By look­ing at pho­tos suffi­ciently many times, and then af­ter­wards not­ing that ev­ery­thing is okay, the ner­vous sub­agent gets in­for­ma­tion about hav­ing been wrong, and up­dates its model. Over time, and as the per­son goes for­ward in steps, the ner­vous sub­agent can even­tu­ally con­clude that it had over­gen­er­al­ized from the origi­nal trauma, and that dogs in gen­eral aren’t that dan­ger­ous af­ter all.

As in the CBT ex­am­ple, one can view this as ac­ti­vat­ing con­flict­ing mod­els and the mind then fix­ing the con­flict by up­dat­ing the mod­els. In this case, the con­flict is be­tween the fright­ened sub­agent’s pre­dic­tion that see­ing the dog is a sign of dan­ger, and an­other sub­agent’s later as­sess­ment that ev­ery­thing turned out to be fine.

Con­clu­sion to in­te­gra­tion methods

I have con­sid­ered here a num­ber of ways of in­te­grat­ing sub­agent con­flicts. Here are a few key prin­ci­ples that are used in them:

  • Selec­tively blend­ing with sub­agents/​be­liefs to make dis­agree­ments be­tween them more ap­par­ent. Used in the Cog­ni­tive Be­hav­ioral Ther­apy and men­tal con­trast­ing cases. Also used in a some­what differ­ent form in ex­po­sure ther­apy, where you are par­tially blended with a sub­agent that thinks that the situ­a­tion is dan­ger­ous, while get­ting dis­agree­ing in­for­ma­tion from the rest of the world.

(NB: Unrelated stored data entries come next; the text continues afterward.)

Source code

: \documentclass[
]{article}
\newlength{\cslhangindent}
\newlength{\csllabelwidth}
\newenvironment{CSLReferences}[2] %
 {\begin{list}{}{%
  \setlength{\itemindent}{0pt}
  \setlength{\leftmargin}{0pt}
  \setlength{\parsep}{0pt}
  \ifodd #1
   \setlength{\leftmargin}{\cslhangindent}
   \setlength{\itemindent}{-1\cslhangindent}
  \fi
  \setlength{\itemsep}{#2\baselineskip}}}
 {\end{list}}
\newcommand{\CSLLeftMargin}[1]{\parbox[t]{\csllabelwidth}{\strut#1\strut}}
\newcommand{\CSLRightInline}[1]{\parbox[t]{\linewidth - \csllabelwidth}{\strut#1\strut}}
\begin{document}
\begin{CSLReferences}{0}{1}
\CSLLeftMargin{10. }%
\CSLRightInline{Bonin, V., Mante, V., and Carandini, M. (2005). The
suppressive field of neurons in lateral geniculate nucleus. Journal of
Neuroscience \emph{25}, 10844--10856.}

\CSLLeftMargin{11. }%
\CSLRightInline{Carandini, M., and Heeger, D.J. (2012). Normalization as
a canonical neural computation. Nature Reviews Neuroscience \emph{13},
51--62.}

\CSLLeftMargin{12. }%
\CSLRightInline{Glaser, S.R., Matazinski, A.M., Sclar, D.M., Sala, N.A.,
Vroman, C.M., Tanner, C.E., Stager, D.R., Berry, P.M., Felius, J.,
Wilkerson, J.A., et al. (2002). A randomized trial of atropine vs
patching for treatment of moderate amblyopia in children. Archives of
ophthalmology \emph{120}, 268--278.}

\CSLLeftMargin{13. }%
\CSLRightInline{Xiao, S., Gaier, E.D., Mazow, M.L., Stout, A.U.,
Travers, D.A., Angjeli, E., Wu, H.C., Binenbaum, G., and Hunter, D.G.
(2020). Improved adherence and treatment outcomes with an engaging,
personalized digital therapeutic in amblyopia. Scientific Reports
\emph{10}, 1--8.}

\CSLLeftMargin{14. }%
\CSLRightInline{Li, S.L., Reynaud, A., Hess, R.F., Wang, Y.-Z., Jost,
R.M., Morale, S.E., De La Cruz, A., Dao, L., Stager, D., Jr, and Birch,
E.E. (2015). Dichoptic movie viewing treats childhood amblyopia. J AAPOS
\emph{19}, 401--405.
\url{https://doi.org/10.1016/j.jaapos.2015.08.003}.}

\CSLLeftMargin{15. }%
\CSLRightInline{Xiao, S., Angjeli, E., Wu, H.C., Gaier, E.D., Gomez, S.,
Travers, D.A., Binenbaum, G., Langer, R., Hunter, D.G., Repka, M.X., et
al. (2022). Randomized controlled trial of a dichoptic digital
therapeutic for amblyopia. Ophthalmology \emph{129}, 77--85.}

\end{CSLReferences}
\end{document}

  • Fa­cil­i­tat­ing a di­alogue be­tween sub­agents “from the out­side”. Used in In­ter­nal Dou­ble Crux, In­ter­nal Fam­ily Sys­tems. In a sense, the next bul­let can also be viewed a spe­cial case of this.

    • Com­bin­ing as­pects of the con­flict­ing per­spec­tives to a whole which al­lows for re­s­olu­tion. Used in self-con­cept edit­ing, Eliezer’s al­tru­ism ex­am­ple, and urge prop­a­ga­tion.

  • Col­lect­ing ad­di­tional in­for­ma­tion which al­lows for the dis­agree­ment to be re­solved. Used in ex­po­sure ther­apy.

I be­lieve that we have evolved to use all of these spon­ta­neously, with­out nec­es­sar­ily re­al­iz­ing what it is that we are do­ing.

For ex­am­ple, many peo­ple have the ex­pe­rience of it be­ing use­ful to talk to a friend about your prob­lems, weight­ing the pros and cons of differ­ent op­tions. Fre­quently just get­ting to talk about it helps clar­ify the is­sue, even if the friend doesn’t say any­thing (or even if they are a rub­ber duck). Prob­a­bly not co­in­ci­den­tally, if you are talk­ing about the con­flict­ing feel­ings that you have in your mind, then you are fre­quently do­ing some­thing like an in­for­mal ver­sion of In­ter­nal Dou­ble Crux. You are rep­re­sent­ing all the sides of a dilemma un­til you have reached a con­clu­sion and in­te­grated the differ­ent per­spec­tives.

To the ex­tent that they are effec­tive, var­i­ous schools of ther­apy and self-im­prove­ment—rang­ing from CBT to IDC to IFS—are for­mal­ized meth­ods for mak­ing such in­te­gra­tion more effec­tively.